Stablecoins: Are they stable?

Advancement of financial technology and digitalization of currency over the past few decades gained lot of importance in the financial system, when we say digitalization of currency or digital currency, it is certainly cryptocurrency which comes to our mind. Cryptocurrencies plays a vital role in the future financial system. Though Bitcoins are the most popular cryptocurrency, because of its high short-term volatility and risk in the market valuation makes it unsuitable for everyday use by the investors or public. Recently, along with Bitcoin there is another cryptocurrency which is in circulation i.e., Stablecoins. Stablecoins are also a type of cryptocurrency like Bitcoins and Ether, but its market value is attached to some external references, usually Government backed securities, bonds or gold which makes them stable.
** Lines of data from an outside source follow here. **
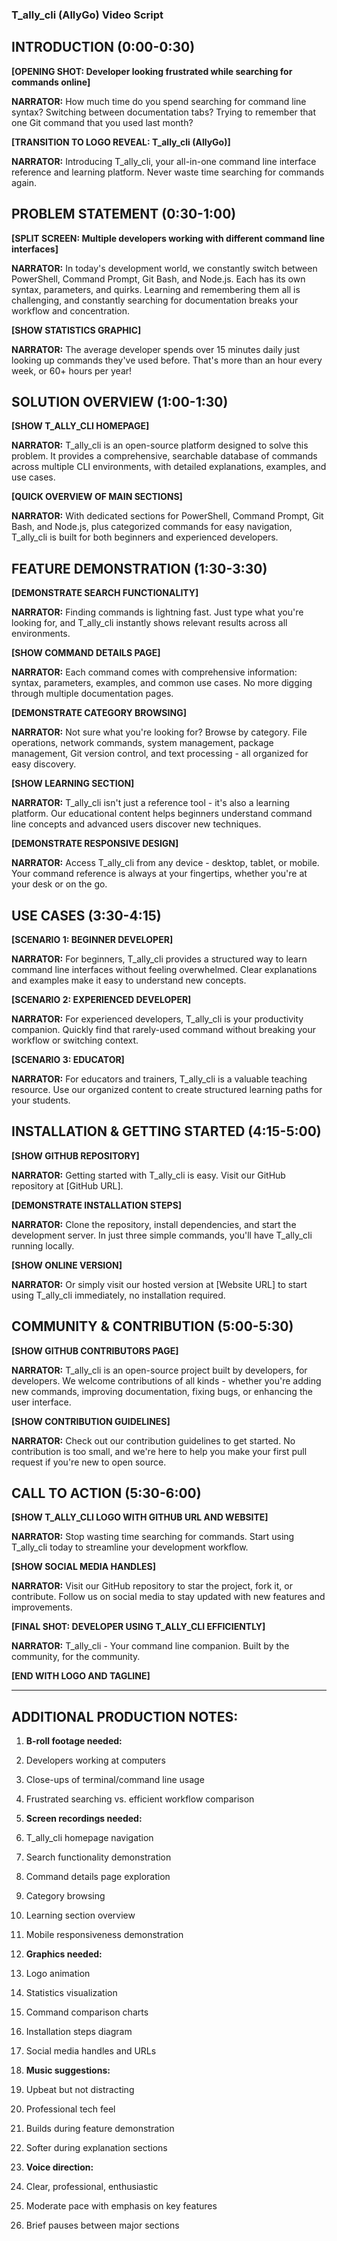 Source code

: ### T_ally_cli (AllyGo) Video Script

## INTRODUCTION (0:00-0:30)

**[OPENING SHOT: Developer looking frustrated while searching for commands online]**

**NARRATOR:**
How much time do you spend searching for command line syntax? Switching between documentation tabs? Trying to remember that one Git command that you used last month?

**[TRANSITION TO LOGO REVEAL: T_ally_cli (AllyGo)]**

**NARRATOR:**
Introducing T_ally_cli, your all-in-one command line interface reference and learning platform. Never waste time searching for commands again.

## PROBLEM STATEMENT (0:30-1:00)

**[SPLIT SCREEN: Multiple developers working with different command line interfaces]**

**NARRATOR:**
In today's development world, we constantly switch between PowerShell, Command Prompt, Git Bash, and Node.js. Each has its own syntax, parameters, and quirks. Learning and remembering them all is challenging, and constantly searching for documentation breaks your workflow and concentration.

**[SHOW STATISTICS GRAPHIC]**

**NARRATOR:**
The average developer spends over 15 minutes daily just looking up commands they've used before. That's more than an hour every week, or 60+ hours per year!

## SOLUTION OVERVIEW (1:00-1:30)

**[SHOW T_ALLY_CLI HOMEPAGE]**

**NARRATOR:**
T_ally_cli is an open-source platform designed to solve this problem. It provides a comprehensive, searchable database of commands across multiple CLI environments, with detailed explanations, examples, and use cases.

**[QUICK OVERVIEW OF MAIN SECTIONS]**

**NARRATOR:**
With dedicated sections for PowerShell, Command Prompt, Git Bash, and Node.js, plus categorized commands for easy navigation, T_ally_cli is built for both beginners and experienced developers.

## FEATURE DEMONSTRATION (1:30-3:30)

**[DEMONSTRATE SEARCH FUNCTIONALITY]**

**NARRATOR:**
Finding commands is lightning fast. Just type what you're looking for, and T_ally_cli instantly shows relevant results across all environments.

**[SHOW COMMAND DETAILS PAGE]**

**NARRATOR:**
Each command comes with comprehensive information: syntax, parameters, examples, and common use cases. No more digging through multiple documentation pages.

**[DEMONSTRATE CATEGORY BROWSING]**

**NARRATOR:**
Not sure what you're looking for? Browse by category. File operations, network commands, system management, package management, Git version control, and text processing - all organized for easy discovery.

**[SHOW LEARNING SECTION]**

**NARRATOR:**
T_ally_cli isn't just a reference tool - it's also a learning platform. Our educational content helps beginners understand command line concepts and advanced users discover new techniques.

**[DEMONSTRATE RESPONSIVE DESIGN]**

**NARRATOR:**
Access T_ally_cli from any device - desktop, tablet, or mobile. Your command reference is always at your fingertips, whether you're at your desk or on the go.

## USE CASES (3:30-4:15)

**[SCENARIO 1: BEGINNER DEVELOPER]**

**NARRATOR:**
For beginners, T_ally_cli provides a structured way to learn command line interfaces without feeling overwhelmed. Clear explanations and examples make it easy to understand new concepts.

**[SCENARIO 2: EXPERIENCED DEVELOPER]**

**NARRATOR:**
For experienced developers, T_ally_cli is your productivity companion. Quickly find that rarely-used command without breaking your workflow or switching context.

**[SCENARIO 3: EDUCATOR]**

**NARRATOR:**
For educators and trainers, T_ally_cli is a valuable teaching resource. Use our organized content to create structured learning paths for your students.

## INSTALLATION & GETTING STARTED (4:15-5:00)

**[SHOW GITHUB REPOSITORY]**

**NARRATOR:**
Getting started with T_ally_cli is easy. Visit our GitHub repository at [GitHub URL].

**[DEMONSTRATE INSTALLATION STEPS]**

**NARRATOR:**
Clone the repository, install dependencies, and start the development server. In just three simple commands, you'll have T_ally_cli running locally.

**[SHOW ONLINE VERSION]**

**NARRATOR:**
Or simply visit our hosted version at [Website URL] to start using T_ally_cli immediately, no installation required.

## COMMUNITY & CONTRIBUTION (5:00-5:30)

**[SHOW GITHUB CONTRIBUTORS PAGE]**

**NARRATOR:**
T_ally_cli is an open-source project built by developers, for developers. We welcome contributions of all kinds - whether you're adding new commands, improving documentation, fixing bugs, or enhancing the user interface.

**[SHOW CONTRIBUTION GUIDELINES]**

**NARRATOR:**
Check out our contribution guidelines to get started. No contribution is too small, and we're here to help you make your first pull request if you're new to open source.

## CALL TO ACTION (5:30-6:00)

**[SHOW T_ALLY_CLI LOGO WITH GITHUB URL AND WEBSITE]**

**NARRATOR:**
Stop wasting time searching for commands. Start using T_ally_cli today to streamline your development workflow.

**[SHOW SOCIAL MEDIA HANDLES]**

**NARRATOR:**
Visit our GitHub repository to star the project, fork it, or contribute. Follow us on social media to stay updated with new features and improvements.

**[FINAL SHOT: DEVELOPER USING T_ALLY_CLI EFFICIENTLY]**

**NARRATOR:**
T_ally_cli - Your command line companion. Built by the community, for the community.

**[END WITH LOGO AND TAGLINE]**

---

## ADDITIONAL PRODUCTION NOTES:

1. **B-roll footage needed:**

1. Developers working at computers
2. Close-ups of terminal/command line usage
3. Frustrated searching vs. efficient workflow comparison



2. **Screen recordings needed:**

1. T_ally_cli homepage navigation
2. Search functionality demonstration
3. Command details page exploration
4. Category browsing
5. Learning section overview
6. Mobile responsiveness demonstration



3. **Graphics needed:**

1. Logo animation
2. Statistics visualization
3. Command comparison charts
4. Installation steps diagram
5. Social media handles and URLs



4. **Music suggestions:**

1. Upbeat but not distracting
2. Professional tech feel
3. Builds during feature demonstration
4. Softer during explanation sections



5. **Voice direction:**

1. Clear, professional, enthusiastic
2. Moderate pace with emphasis on key features
3. Brief pauses between major sections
“Digital currencies like Bitcoin and Ethereum are tremendously volatile”, which makes pricing things in their terms very difficult, says Anthony Citrano, founder of Acquicent, a marketplace for NFTs. While Bitcoins and Ether with high volatility interrupted many investors way of thinking about usage of digital currency and scare them to opt for it. Stablecoins avoid this issue by locking their prices to a known reserve currency. Stablecoins acts as a solution to overcome the drawbacks of Bitcoins high volatility as they are more stable with collateralization through commercial papers, precious metals like gold, silver and commodities like oil, bonds, real estate and currency reserves. Such currency reserves are preserved by custodians and are regulated for required compliance. These collateralized Stablecoins are more decentralized than their peers (Bitcoins and Ethereum) and are backed by cryptocurrencies.

The advantages of Stablecoins includes low – cost, stability in the value and safety compared to Bitcoins and Ethereum. With the appropriately regulated legal framework Stablecoins will definitely benefit the consumers and businesses to accept payments and to the government to connect with the unbanked segments of the population to the financial system. With the advantages, Stablecoins might also pose financial concerns and risk to financial integrity, including compliance with rules governing anti-money laundering (AML) and countering the financing of terrorism (CFT) and proliferation.

Stablecoins have the potential to play a significant role in the future of global finance and could even become a backbone for digital payments and financial services. Moving forward, it is essential for regulatory authorities to build appropriate regulatory and supervisory frameworks such as the tools, skills and technology to identify the evolution or creation of Stablecoins, in particular global Stablecoins.